## What you are asked to do
Word for word, set down the records and skip each picture.

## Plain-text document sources
*-*-*
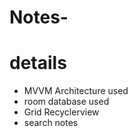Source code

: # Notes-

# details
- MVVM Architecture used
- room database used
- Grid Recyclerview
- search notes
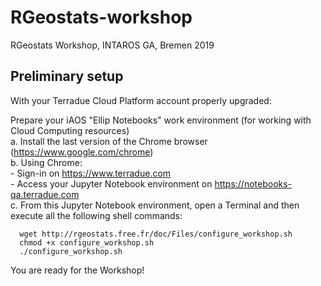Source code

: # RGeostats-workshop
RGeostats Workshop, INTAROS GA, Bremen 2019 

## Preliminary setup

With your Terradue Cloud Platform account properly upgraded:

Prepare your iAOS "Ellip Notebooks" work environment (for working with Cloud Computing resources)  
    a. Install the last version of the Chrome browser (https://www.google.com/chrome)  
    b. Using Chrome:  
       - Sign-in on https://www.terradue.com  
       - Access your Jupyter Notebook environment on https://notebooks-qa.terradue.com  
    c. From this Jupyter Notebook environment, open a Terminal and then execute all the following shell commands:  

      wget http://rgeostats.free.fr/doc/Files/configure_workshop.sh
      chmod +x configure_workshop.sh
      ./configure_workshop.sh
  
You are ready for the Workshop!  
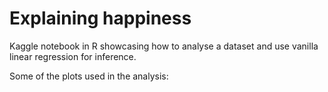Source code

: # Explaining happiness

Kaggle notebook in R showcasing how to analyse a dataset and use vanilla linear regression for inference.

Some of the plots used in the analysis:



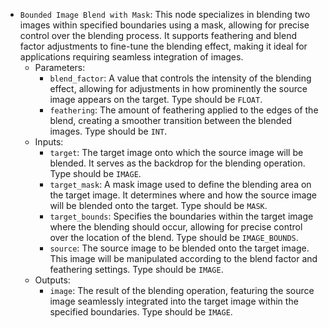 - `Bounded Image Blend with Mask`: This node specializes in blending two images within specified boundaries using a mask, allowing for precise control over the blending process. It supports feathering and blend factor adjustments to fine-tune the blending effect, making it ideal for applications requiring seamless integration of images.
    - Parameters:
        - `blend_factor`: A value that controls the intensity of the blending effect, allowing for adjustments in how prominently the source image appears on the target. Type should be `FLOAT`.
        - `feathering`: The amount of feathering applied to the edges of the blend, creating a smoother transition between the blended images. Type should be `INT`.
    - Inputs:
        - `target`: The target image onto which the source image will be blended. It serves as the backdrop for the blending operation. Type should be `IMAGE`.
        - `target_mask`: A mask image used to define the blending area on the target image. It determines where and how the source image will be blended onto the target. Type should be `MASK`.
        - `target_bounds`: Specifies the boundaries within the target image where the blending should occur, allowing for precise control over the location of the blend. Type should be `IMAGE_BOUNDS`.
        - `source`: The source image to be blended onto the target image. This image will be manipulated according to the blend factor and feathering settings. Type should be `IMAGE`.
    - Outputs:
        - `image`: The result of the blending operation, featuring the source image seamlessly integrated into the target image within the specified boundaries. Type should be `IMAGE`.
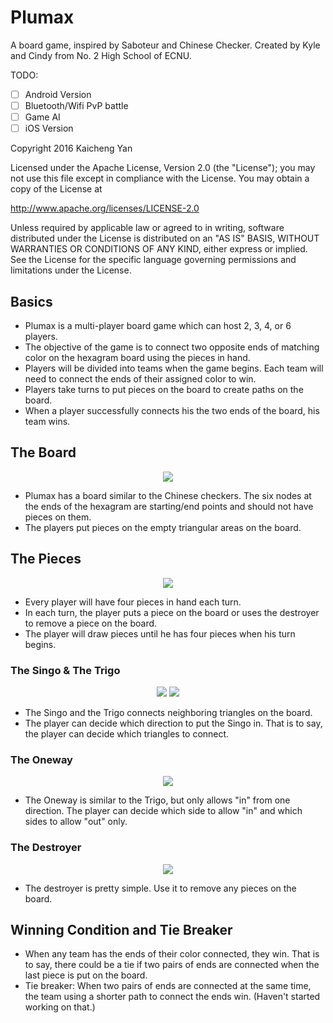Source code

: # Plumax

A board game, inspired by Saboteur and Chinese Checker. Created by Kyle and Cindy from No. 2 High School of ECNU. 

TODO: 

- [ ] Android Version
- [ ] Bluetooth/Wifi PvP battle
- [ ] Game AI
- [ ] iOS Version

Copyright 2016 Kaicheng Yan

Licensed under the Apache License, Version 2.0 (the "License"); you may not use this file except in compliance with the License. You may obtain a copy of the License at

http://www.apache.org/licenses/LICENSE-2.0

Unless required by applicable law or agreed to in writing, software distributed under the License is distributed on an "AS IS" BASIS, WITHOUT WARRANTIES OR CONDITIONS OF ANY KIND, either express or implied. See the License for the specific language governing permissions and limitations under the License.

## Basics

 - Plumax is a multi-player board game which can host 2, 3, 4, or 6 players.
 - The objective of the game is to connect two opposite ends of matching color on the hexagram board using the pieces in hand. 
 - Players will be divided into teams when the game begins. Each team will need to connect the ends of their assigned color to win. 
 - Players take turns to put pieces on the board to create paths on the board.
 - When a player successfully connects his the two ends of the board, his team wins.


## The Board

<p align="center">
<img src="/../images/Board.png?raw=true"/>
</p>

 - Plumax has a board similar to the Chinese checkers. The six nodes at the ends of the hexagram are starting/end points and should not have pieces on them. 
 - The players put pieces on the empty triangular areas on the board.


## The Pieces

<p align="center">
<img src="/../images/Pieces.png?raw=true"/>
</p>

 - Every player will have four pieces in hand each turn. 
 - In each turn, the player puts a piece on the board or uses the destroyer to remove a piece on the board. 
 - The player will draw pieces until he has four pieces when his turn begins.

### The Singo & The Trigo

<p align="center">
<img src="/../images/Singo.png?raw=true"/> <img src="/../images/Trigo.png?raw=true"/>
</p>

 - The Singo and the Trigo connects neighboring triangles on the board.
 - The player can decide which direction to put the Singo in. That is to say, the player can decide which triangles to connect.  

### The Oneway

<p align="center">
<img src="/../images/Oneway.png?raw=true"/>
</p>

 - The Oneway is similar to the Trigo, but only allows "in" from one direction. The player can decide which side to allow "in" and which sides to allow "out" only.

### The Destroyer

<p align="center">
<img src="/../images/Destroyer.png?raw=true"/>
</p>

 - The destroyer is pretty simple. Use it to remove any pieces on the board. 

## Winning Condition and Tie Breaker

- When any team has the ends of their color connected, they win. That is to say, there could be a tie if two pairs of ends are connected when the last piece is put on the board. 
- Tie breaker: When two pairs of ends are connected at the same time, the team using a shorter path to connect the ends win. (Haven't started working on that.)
*-*-*
## Exercise result
Source code

: # Notes-

# details
- MVVM Architecture used
- room database used
- Grid Recyclerview
- search notes
Source code

: # RGeostats-workshop
RGeostats Workshop, INTAROS GA, Bremen 2019 

## Preliminary setup

With your Terradue Cloud Platform account properly upgraded:

Prepare your iAOS "Ellip Notebooks" work environment (for working with Cloud Computing resources)  
    a. Install the last version of the Chrome browser (https://www.google.com/chrome)  
    b. Using Chrome:  
       - Sign-in on https://www.terradue.com  
       - Access your Jupyter Notebook environment on https://notebooks-qa.terradue.com  
    c. From this Jupyter Notebook environment, open a Terminal and then execute all the following shell commands:  

      wget http://rgeostats.free.fr/doc/Files/configure_workshop.sh
      chmod +x configure_workshop.sh
      ./configure_workshop.sh
  
You are ready for the Workshop!  
Source code

: # Explaining happiness

Kaggle notebook in R showcasing how to analyse a dataset and use vanilla linear regression for inference.

Some of the plots used in the analysis:



 - `Bounded Image Blend with Mask`: This node specializes in blending two images within specified boundaries using a mask, allowing for precise control over the blending process. It supports feathering and blend factor adjustments to fine-tune the blending effect, making it ideal for applications requiring seamless integration of images.
    - Parameters:
        - `blend_factor`: A value that controls the intensity of the blending effect, allowing for adjustments in how prominently the source image appears on the target. Type should be `FLOAT`.
        - `feathering`: The amount of feathering applied to the edges of the blend, creating a smoother transition between the blended images. Type should be `INT`.
    - Inputs:
        - `target`: The target image onto which the source image will be blended. It serves as the backdrop for the blending operation. Type should be `IMAGE`.
        - `target_mask`: A mask image used to define the blending area on the target image. It determines where and how the source image will be blended onto the target. Type should be `MASK`.
        - `target_bounds`: Specifies the boundaries within the target image where the blending should occur, allowing for precise control over the location of the blend. Type should be `IMAGE_BOUNDS`.
        - `source`: The source image to be blended onto the target image. This image will be manipulated according to the blend factor and feathering settings. Type should be `IMAGE`.
    - Outputs:
        - `image`: The result of the blending operation, featuring the source image seamlessly integrated into the target image within the specified boundaries. Type should be `IMAGE`.
Source code

: # Plumax

A board game, inspired by Saboteur and Chinese Checker. Created by Kyle and Cindy from No. 2 High School of ECNU. 

TODO: 

- [ ] Android Version
- [ ] Bluetooth/Wifi PvP battle
- [ ] Game AI
- [ ] iOS Version

Copyright 2016 Kaicheng Yan

Licensed under the Apache License, Version 2.0 (the "License"); you may not use this file except in compliance with the License. You may obtain a copy of the License at

http://www.apache.org/licenses/LICENSE-2.0

Unless required by applicable law or agreed to in writing, software distributed under the License is distributed on an "AS IS" BASIS, WITHOUT WARRANTIES OR CONDITIONS OF ANY KIND, either express or implied. See the License for the specific language governing permissions and limitations under the License.

## Basics

 - Plumax is a multi-player board game which can host 2, 3, 4, or 6 players.
 - The objective of the game is to connect two opposite ends of matching color on the hexagram board using the pieces in hand. 
 - Players will be divided into teams when the game begins. Each team will need to connect the ends of their assigned color to win. 
 - Players take turns to put pieces on the board to create paths on the board.
 - When a player successfully connects his the two ends of the board, his team wins.


## The Board

<p align="center">
<img src="/../images/Board.png?raw=true"/>
</p>

 - Plumax has a board similar to the Chinese checkers. The six nodes at the ends of the hexagram are starting/end points and should not have pieces on them. 
 - The players put pieces on the empty triangular areas on the board.


## The Pieces

<p align="center">
<img src="/../images/Pieces.png?raw=true"/>
</p>

 - Every player will have four pieces in hand each turn. 
 - In each turn, the player puts a piece on the board or uses the destroyer to remove a piece on the board. 
 - The player will draw pieces until he has four pieces when his turn begins.

### The Singo & The Trigo

<p align="center">
<img src="/../images/Singo.png?raw=true"/> <img src="/../images/Trigo.png?raw=true"/>
</p>

 - The Singo and the Trigo connects neighboring triangles on the board.
 - The player can decide which direction to put the Singo in. That is to say, the player can decide which triangles to connect.  

### The Oneway

<p align="center">
<img src="/../images/Oneway.png?raw=true"/>
</p>

 - The Oneway is similar to the Trigo, but only allows "in" from one direction. The player can decide which side to allow "in" and which sides to allow "out" only.

### The Destroyer

<p align="center">
<img src="/../images/Destroyer.png?raw=true"/>
</p>

 - The destroyer is pretty simple. Use it to remove any pieces on the board. 

## Winning Condition and Tie Breaker

- When any team has the ends of their color connected, they win. That is to say, there could be a tie if two pairs of ends are connected when the last piece is put on the board. 
- Tie breaker: When two pairs of ends are connected at the same time, the team using a shorter path to connect the ends win. (Haven't started working on that.)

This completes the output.